I just processed 56lb one-year old.  Without head and organs it came about 22lb.  There was almost no fat.  I told the guy not to bring so young anymore.  He gets it from Amish in Indiana-Illinois border.  The good thing it was all green in the stomach. No traces of grains.

Here is my question.  How do you cut through the spine to get 2 halves for lamb chops?  I don't have band saw.  Just hack saw and knives.  Cut with hack saw as close to the spine as possible from both sides?

We have a 1600 dollar hand held electric bone saw that we split animals with, my boss said he use to have to hand saw through the spine.

A hack saw would work, or perhaps an electric saw saw, if you cant get an actual butchers saw.

these two things popped up on my facebook feed and seemed pertinent...I didn't watch the video as I think they may have filmed a slaughter, and I don't think that an animals death should ever be filmed or photographed, like..the actual point of death, I think its disrespectful.


Why should it be disrespectful, the animal isn't even aware of being filmed.

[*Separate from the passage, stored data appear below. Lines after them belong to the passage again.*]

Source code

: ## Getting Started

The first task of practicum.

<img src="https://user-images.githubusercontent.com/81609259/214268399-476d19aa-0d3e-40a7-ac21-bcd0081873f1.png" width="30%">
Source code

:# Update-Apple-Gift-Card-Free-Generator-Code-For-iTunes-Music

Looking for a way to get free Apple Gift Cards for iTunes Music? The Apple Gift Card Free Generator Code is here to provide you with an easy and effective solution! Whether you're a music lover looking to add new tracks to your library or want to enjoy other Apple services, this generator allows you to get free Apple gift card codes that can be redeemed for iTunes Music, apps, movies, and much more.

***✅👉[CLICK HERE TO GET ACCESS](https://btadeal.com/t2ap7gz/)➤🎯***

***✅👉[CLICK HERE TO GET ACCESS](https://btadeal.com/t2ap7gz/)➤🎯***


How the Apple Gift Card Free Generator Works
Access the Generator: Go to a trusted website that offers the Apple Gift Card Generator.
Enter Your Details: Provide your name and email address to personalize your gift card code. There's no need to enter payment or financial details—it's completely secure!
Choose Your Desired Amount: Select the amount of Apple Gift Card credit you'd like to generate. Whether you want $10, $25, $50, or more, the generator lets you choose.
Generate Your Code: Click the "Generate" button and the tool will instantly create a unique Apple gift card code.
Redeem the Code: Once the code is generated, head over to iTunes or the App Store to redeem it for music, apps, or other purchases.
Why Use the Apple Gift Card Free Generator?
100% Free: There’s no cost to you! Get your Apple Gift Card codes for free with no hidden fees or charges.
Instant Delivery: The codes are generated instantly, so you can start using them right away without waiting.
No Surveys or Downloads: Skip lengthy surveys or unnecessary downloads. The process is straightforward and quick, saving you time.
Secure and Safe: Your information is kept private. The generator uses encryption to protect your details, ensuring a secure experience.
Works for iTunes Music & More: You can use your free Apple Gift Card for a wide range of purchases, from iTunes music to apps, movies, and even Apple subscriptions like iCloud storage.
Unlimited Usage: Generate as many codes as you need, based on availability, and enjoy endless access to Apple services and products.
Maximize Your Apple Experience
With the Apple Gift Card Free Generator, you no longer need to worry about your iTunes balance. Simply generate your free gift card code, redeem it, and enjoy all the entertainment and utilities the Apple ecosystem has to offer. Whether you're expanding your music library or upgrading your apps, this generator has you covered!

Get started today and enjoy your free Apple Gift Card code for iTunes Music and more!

Its no worse than national geographic filming a lion hunt.

There are many ways to ensure a quick and painless death, and I agree that it is better to use humane methods when slaughtering.
Not only is it the moral thing to do, but if you let an animal get stressed and suffer it actually builds up a bitter taste in its meat from all the lactic acid and adrenalin released in the struggle.

True story believe it or not...
My boss once told me of a the time when a farmer he slaughtered for found a huge field of marijuana someone was growing on his land. He didn't want to turn it in to the authorities because they would come in and make a mess of his other crops, so he cut it into hay and fed it to his cows. When my boss was called over to slaughter a cow he saw about 20 cows just standing around chewing their cud as calm as can be. He ask the farmer to separate the other cows so he wouldn't frighten them. The farmer told him not to bother because they were all to stoned to care.

He shot the one dead, and usually other cows will scatter and move out of the way when one is dropped with a 22, but he said these cows didn't blink an eye, they were so mellow and relaxed that they wouldn't leave and crowded around so that it was hard for him to pull the thing out to skin it.

In conclusion
So why not finish out animals on a blend of hay and cannabis. Getting an animal stoned must make it easier to handle and would cause less pain and suffering when it comes time to slaughter.

Think how tender and flavorful a marijuana finished cow would taste.
A man who makes a beast of himself, forgets the pain of being a man.